### Problem details
For the records below, copy exactly the span that begins at the line containing "### Trinity (MVC)" and stops after the line containing "### Required tools", minus any pictures.

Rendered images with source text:
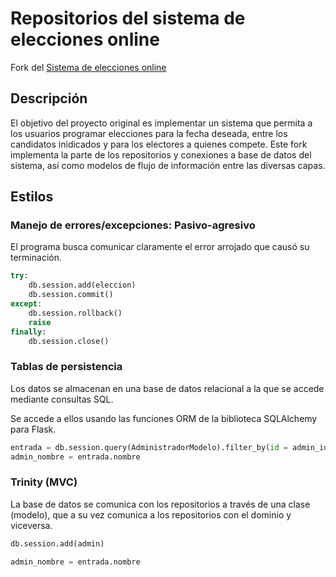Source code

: # Repositorios del sistema de elecciones online

Fork del [Sistema de elecciones online](https://github.com/Kiw1i/ingenieria_software)

## Descripción

El objetivo del proyecto original es implementar un sistema que permita a los usuarios programar elecciones para la fecha deseada, entre los candidatos inidicados y para los electores a quienes compete. Este fork implementa la parte de los repositorios y conexiones a base de datos del sistema, así como modelos de flujo de información entre las diversas capas.

## Estilos

### Manejo de errores/excepciones: Pasivo-agresivo

El programa busca comunicar claramente el error arrojado que causó su terminación.

```python
try:
    db.session.add(eleccion)
    db.session.commit()
except:
    db.session.rollback()
    raise
finally:
    db.session.close()
```

### Tablas de persistencia

Los datos se almacenan en una base de datos relacional a la que se accede mediante consultas SQL.

Se accede a ellos usando las funciones ORM de la biblioteca SQLAlchemy para Flask.

```python
entrada = db.session.query(AdministradorModelo).filter_by(id = admin_id).one()
admin_nombre = entrada.nombre
```

### Trinity (MVC)

La base de datos se comunica con los repositorios a través de una clase (modelo), que a su vez comunica a los repositorios con el dominio y viceversa.

```python
db.session.add(admin)
```

```python
admin_nombre = entrada.nombre
```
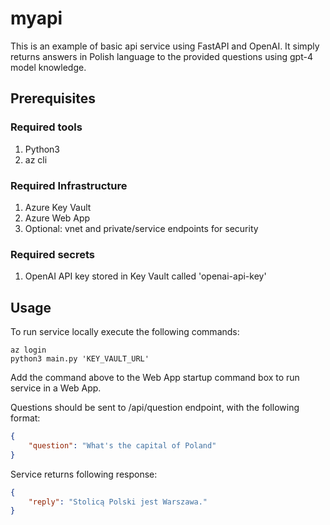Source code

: # myapi
This is an example of basic api service using FastAPI and OpenAI. It simply returns answers in Polish language to the provided questions using gpt-4 model knowledge.

## Prerequisites
### Required tools
1. Python3
2. az cli
### Required Infrastructure
1. Azure Key Vault
2. Azure Web App
3. Optional: vnet and private/service endpoints for security

### Required secrets
1. OpenAI API key stored in Key Vault called 'openai-api-key'

## Usage
To run service locally execute the following commands:
```
az login
python3 main.py 'KEY_VAULT_URL'
```
Add the command above to the Web App startup command box to run service in a Web App.

Questions should be sent to /api/question endpoint, with the following format:
```json
{
    "question": "What's the capital of Poland"
}
```
Service returns following response:
```json
{
    "reply": "Stolicą Polski jest Warszawa."
}
```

### Reply to the exercise
### Trinity (MVC)

La base de datos se comunica con los repositorios a través de una clase (modelo), que a su vez comunica a los repositorios con el dominio y viceversa.

```python
db.session.add(admin)
```

```python
admin_nombre = entrada.nombre
```
Source code

: # myapi
This is an example of basic api service using FastAPI and OpenAI. It simply returns answers in Polish language to the provided questions using gpt-4 model knowledge.

## Prerequisites
### Required tools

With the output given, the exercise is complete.